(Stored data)
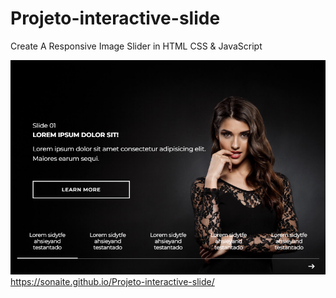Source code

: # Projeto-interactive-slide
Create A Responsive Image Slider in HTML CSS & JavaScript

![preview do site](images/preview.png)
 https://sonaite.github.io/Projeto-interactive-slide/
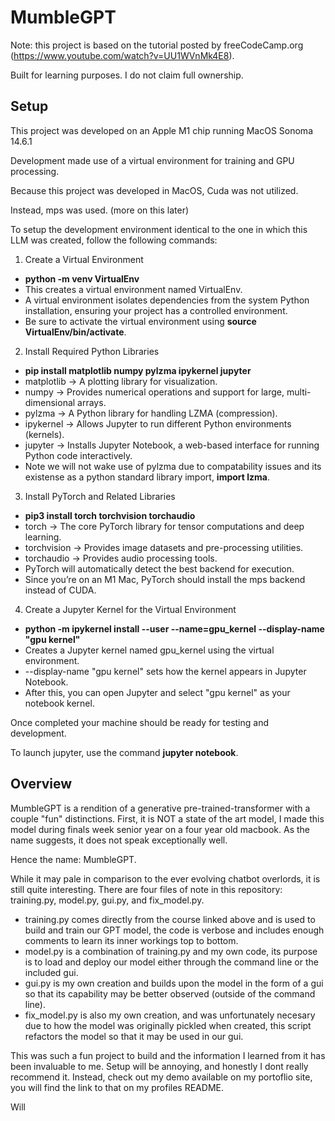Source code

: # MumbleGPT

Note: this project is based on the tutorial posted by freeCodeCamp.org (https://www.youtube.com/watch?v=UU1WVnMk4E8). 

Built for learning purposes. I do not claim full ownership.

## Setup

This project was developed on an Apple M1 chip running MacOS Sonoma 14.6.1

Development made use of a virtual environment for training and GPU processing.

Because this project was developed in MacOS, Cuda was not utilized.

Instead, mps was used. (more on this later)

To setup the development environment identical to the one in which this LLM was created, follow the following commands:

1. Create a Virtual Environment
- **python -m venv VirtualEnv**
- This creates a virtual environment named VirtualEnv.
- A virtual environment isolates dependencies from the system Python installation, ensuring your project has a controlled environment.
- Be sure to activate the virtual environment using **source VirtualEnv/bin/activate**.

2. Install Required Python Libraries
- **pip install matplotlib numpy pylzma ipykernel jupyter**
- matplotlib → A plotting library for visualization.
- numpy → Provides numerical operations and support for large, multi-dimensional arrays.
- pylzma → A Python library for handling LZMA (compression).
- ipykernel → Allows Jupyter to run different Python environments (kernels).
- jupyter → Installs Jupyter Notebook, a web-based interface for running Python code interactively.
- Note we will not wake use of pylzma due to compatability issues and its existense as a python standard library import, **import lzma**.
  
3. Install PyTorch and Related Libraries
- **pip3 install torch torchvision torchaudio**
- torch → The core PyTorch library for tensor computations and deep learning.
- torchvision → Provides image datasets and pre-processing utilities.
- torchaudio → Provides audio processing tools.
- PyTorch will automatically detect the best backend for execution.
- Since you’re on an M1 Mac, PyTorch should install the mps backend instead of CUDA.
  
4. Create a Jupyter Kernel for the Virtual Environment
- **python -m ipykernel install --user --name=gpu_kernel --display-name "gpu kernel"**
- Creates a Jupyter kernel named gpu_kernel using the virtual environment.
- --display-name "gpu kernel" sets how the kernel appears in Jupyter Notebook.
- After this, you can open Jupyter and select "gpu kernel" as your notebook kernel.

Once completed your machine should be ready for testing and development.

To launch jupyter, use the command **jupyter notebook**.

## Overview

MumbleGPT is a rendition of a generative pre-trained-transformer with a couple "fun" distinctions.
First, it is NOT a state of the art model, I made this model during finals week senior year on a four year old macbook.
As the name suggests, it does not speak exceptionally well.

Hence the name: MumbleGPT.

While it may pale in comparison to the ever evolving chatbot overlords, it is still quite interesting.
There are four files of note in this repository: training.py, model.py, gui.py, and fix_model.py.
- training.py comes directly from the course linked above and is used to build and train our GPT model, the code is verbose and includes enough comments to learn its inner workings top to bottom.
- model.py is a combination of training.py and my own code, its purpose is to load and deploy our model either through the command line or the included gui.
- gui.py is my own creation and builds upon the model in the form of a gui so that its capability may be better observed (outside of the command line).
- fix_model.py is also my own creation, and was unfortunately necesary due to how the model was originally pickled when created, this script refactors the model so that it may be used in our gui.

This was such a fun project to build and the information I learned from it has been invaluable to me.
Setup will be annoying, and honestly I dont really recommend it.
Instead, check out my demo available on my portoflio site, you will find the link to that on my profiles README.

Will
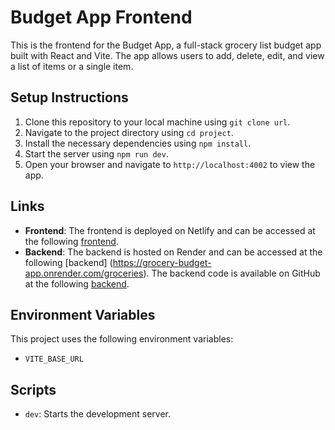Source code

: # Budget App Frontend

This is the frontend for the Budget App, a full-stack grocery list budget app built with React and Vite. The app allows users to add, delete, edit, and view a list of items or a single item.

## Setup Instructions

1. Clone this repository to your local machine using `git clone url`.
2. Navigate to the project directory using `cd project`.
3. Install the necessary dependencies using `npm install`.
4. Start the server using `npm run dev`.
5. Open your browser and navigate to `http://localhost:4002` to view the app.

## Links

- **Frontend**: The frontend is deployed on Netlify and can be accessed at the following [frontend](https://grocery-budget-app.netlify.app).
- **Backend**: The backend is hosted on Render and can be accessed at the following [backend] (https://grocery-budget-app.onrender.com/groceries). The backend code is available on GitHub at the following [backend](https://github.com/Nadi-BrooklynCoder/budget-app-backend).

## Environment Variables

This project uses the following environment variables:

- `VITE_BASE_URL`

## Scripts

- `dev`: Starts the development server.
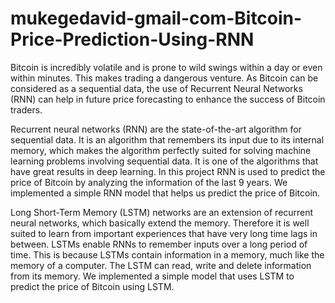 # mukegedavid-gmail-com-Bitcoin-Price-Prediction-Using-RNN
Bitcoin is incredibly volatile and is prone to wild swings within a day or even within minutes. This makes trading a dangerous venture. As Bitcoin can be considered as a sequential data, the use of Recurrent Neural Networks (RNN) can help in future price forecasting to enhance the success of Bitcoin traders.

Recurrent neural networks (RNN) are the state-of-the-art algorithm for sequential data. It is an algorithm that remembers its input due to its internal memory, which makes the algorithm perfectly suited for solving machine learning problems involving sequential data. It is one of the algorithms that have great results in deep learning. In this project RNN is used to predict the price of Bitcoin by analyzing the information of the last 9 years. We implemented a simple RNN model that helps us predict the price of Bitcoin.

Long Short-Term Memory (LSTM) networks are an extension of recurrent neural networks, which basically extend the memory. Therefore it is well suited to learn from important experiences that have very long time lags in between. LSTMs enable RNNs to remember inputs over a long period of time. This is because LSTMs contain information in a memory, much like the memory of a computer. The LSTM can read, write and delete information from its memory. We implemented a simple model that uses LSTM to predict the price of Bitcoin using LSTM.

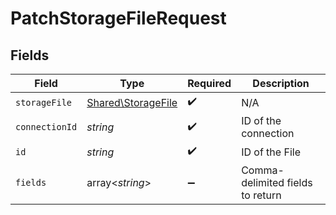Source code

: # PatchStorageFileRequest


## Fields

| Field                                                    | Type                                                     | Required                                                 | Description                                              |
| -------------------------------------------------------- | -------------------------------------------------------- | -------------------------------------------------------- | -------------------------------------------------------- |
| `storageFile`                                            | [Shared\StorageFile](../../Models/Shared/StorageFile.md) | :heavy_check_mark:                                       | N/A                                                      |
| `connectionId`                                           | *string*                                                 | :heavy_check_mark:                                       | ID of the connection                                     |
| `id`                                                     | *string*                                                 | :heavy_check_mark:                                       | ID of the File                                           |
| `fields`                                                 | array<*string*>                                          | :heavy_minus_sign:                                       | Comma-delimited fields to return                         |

## [EXERCISE AIM]
If a line in the data above contains the string "suited", count it; then state only the total.

## [WRITTEN SOLUTION]
2